§ What you are asked to do: Exclude the pictures, then copy word for word the lines running from the beginning of the records through the line with "Rozważmy graf z".

(Dataset extract)

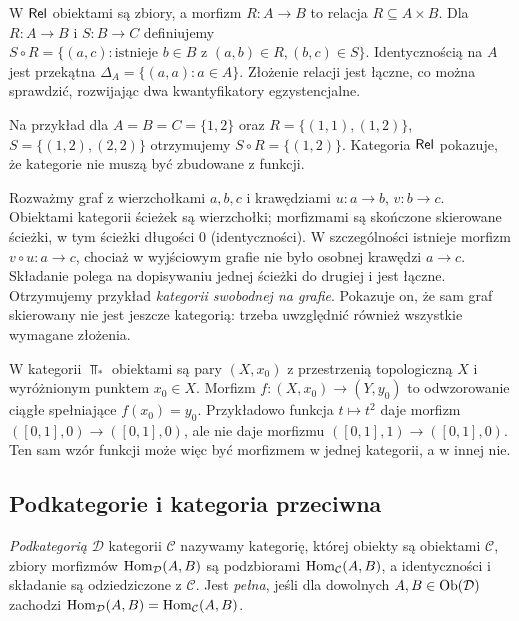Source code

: \begin{przyklad}
W $\mathsf{Rel}$ obiektami są zbiory, a morfizm $R:A\to B$ to relacja $R\subseteq A\times B$. Dla $R:A\to B$ i $S:B\to C$ definiujemy $S\circ R=\{(a,c):\text{istnieje }b\in B\text{ z }(a,b)\in R,(b,c)\in S\}$. Identycznością na $A$ jest przekątna $\Delta_A=\{(a,a):a\in A\}$. Złożenie relacji jest łączne, co można sprawdzić, rozwijając dwa kwantyfikatory egzystencjalne.

Na przykład dla $A=B=C=\{1,2\}$ oraz $R=\{(1,1),(1,2)\}$, $S=\{(1,2),(2,2)\}$ otrzymujemy $S\circ R=\{(1,2)\}$. Kategoria $\mathsf{Rel}$ pokazuje, że kategorie nie muszą być zbudowane z funkcji.
\end{przyklad}


\begin{przyklad}\label{przyklad:sciezki}
Rozważmy graf z wierzchołkami $a,b,c$ i krawędziami $u:a\to b$, $v:b\to c$. Obiektami kategorii ścieżek są wierzchołki; morfizmami są skończone skierowane ścieżki, w tym ścieżki długości $0$ (identyczności). W szczególności istnieje morfizm $v\circ u:a\to c$, chociaż w wyjściowym grafie nie było osobnej krawędzi $a\to c$. Składanie polega na dopisywaniu jednej ścieżki do drugiej i jest łączne. Otrzymujemy przykład \emph{kategorii swobodnej na grafie}. Pokazuje on, że sam graf skierowany nie jest jeszcze kategorią: trzeba uwzględnić również wszystkie wymagane złożenia.
\end{przyklad}

\begin{przyklad}
W kategorii $\Top_*$ obiektami są pary $(X,x_0)$ z przestrzenią topologiczną $X$ i wyróżnionym punktem $x_0\in X$. Morfizm $f:(X,x_0)\to(Y,y_0)$ to odwzorowanie ciągłe spełniające $f(x_0)=y_0$. Przykładowo funkcja $t\mapsto t^2$ daje morfizm $([0,1],0)\to([0,1],0)$, ale nie daje morfizmu $([0,1],1)\to([0,1],0)$. Ten sam wzór funkcji może więc być morfizmem w jednej kategorii, a w innej nie.
\end{przyklad}






\subsection{Podkategorie i kategoria przeciwna}

\begin{definicja}[Podkategoria]
\emph{Podkategorią} $\mathcal D$ kategorii $\mathcal C$ nazywamy kategorię, której obiekty są obiektami $\mathcal C$, zbiory morfizmów $\operatorname{Hom}_{\mathcal D}(A,B)$ są podzbiorami $\operatorname{Hom}_{\mathcal C}(A,B)$, a identyczności i składanie są odziedziczone z $\mathcal C$. Jest \emph{pełna}, jeśli dla dowolnych $A,B\in\operatorname{Ob}(\mathcal D)$ zachodzi $\operatorname{Hom}_{\mathcal D}(A,B)=\operatorname{Hom}_{\mathcal C}(A,B)$.
\end{definicja}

(End Dataset extract)

§ Written answer:
Source code

: \begin{przyklad}
W $\mathsf{Rel}$ obiektami są zbiory, a morfizm $R:A\to B$ to relacja $R\subseteq A\times B$. Dla $R:A\to B$ i $S:B\to C$ definiujemy $S\circ R=\{(a,c):\text{istnieje }b\in B\text{ z }(a,b)\in R,(b,c)\in S\}$. Identycznością na $A$ jest przekątna $\Delta_A=\{(a,a):a\in A\}$. Złożenie relacji jest łączne, co można sprawdzić, rozwijając dwa kwantyfikatory egzystencjalne.

Na przykład dla $A=B=C=\{1,2\}$ oraz $R=\{(1,1),(1,2)\}$, $S=\{(1,2),(2,2)\}$ otrzymujemy $S\circ R=\{(1,2)\}$. Kategoria $\mathsf{Rel}$ pokazuje, że kategorie nie muszą być zbudowane z funkcji.
\end{przyklad}


\begin{przyklad}\label{przyklad:sciezki}
Rozważmy graf z wierzchołkami $a,b,c$ i krawędziami $u:a\to b$, $v:b\to c$. Obiektami kategorii ścieżek są wierzchołki; morfizmami są skończone skierowane ścieżki, w tym ścieżki długości $0$ (identyczności). W szczególności istnieje morfizm $v\circ u:a\to c$, chociaż w wyjściowym grafie nie było osobnej krawędzi $a\to c$. Składanie polega na dopisywaniu jednej ścieżki do drugiej i jest łączne. Otrzymujemy przykład \emph{kategorii swobodnej na grafie}. Pokazuje on, że sam graf skierowany nie jest jeszcze kategorią: trzeba uwzględnić również wszystkie wymagane złożenia.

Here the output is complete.